Out of the 45% Mifare 1K or 4K cards, 40% used default keys meaning the cards contents could be fully extracted within 5 secs, this time was significantly decreased as the majority of Access Control Data is usually stored in sector 14. Where 5% of Mifare cards use non-default keys the initial ‘cracking time’ increased to 45secs. However, once all keys were recovered, they were added to a database that facilitated future cracks of cards containing the same key in under 5 secs.
Only 6% of cards were uncrackable, due to obscure unfamiliar data formats, or the use of Mifare DESFire with a sufficient secret key.
Note: All data was securely destroyed at the end of our experiment!

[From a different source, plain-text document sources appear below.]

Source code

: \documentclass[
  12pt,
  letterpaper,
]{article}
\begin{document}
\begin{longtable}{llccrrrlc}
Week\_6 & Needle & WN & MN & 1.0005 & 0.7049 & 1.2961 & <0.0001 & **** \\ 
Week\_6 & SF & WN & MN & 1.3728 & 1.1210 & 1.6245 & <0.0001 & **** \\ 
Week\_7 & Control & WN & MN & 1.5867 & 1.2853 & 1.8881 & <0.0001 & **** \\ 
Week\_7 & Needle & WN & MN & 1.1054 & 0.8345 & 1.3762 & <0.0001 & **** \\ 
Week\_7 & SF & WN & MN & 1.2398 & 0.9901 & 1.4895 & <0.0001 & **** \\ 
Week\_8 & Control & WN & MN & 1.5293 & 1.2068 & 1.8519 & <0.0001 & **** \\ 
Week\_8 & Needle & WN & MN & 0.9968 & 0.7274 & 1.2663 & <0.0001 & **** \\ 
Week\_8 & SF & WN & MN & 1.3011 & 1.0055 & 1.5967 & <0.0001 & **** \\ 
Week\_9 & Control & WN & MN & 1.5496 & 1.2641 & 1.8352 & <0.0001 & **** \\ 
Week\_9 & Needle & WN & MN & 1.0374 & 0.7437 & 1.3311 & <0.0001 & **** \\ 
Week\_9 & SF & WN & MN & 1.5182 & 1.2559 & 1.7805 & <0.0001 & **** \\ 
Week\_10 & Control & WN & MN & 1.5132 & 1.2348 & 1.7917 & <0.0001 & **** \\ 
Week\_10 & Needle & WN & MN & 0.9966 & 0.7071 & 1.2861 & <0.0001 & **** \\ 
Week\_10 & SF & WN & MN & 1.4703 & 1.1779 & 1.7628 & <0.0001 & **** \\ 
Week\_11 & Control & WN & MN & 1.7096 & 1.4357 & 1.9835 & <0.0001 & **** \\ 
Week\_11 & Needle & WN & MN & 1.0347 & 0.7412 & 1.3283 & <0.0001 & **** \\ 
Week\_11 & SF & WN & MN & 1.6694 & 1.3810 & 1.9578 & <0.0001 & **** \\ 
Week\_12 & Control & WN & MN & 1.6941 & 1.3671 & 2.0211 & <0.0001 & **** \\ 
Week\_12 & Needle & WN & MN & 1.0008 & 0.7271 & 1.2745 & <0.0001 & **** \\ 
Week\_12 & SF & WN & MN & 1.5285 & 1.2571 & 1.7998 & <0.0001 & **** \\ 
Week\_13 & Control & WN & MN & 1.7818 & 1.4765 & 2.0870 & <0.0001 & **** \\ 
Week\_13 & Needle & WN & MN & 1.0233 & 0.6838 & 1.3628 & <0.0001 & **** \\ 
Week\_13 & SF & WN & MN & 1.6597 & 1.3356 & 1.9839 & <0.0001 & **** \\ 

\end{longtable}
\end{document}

We found from our sample that 96% of people have RFID enabled devices in either their devices or pockets. From this sample of people with RFID enabled devices 99.6% are vulnerable to attack. Our study actually found that 96% used no protection. It was found that 6% used (or thought they used) adequate protection, but in reality the protection offered was merely a simple paper shield, offering no real benefit. Further studies into the paper-based shields available at affordable prices on eBay revealed that some shields (possible manufacture error) offered no protection (so be careful what you buy). Other shields from highly approved sellers offered more protection but circumstances prevail:
- If at least a 1/3 of a Credit Card is unprotected it can be scanned
- If at least 1/2 a passport is unprotected it can be scanned.
- If the paper-wallet is damaged (creases etc) its protection is ultimately weakened.
So what technology were the most savvy security conscious people utilising? Turns out that some Electronic retailers/re-sellers offer stainless-steel wallets. Back at our Lab under strict testing conditions, it proved hard to extract RFID data from these wallets. Again we used standard off-the-shelf equipment, referred to above. Even if these wallets were open; fully open, half open, ajar. It still proved difficult to extract any meaningful data for any emanating RF signals. It was confined that these wallets held up stronger when compared to their paper-based counter parts and are more durable to normal wear and tear.
Stress testing the stainless-steel wallets, with random impacts and excessive wear weakened the integrity of the wallet; meaning they are not impervious. However, they still provided more protection when compared to paper-based protection. It is important to know that wear and tear, age is a natural progression that will affect the security of these products over time. But in the short-fall these more durable wallets offer longer term benefits, as opposed to paper-based solutions which are relatively short term.
Note: The more durable and slightly more expensive wallets may have come up trumps in our research. But paper-based solutions are cheaper and work well in the short-term; if you use paper-based protection we advise replacing the wallet as soon as it shows signs of wear or damage, this may mean replacing them every 3-6months.
IMPORTANT: If you use NO PROTECTION, we advise implementing one of the above methods to shield your RF data from potential attackers/prying eyes!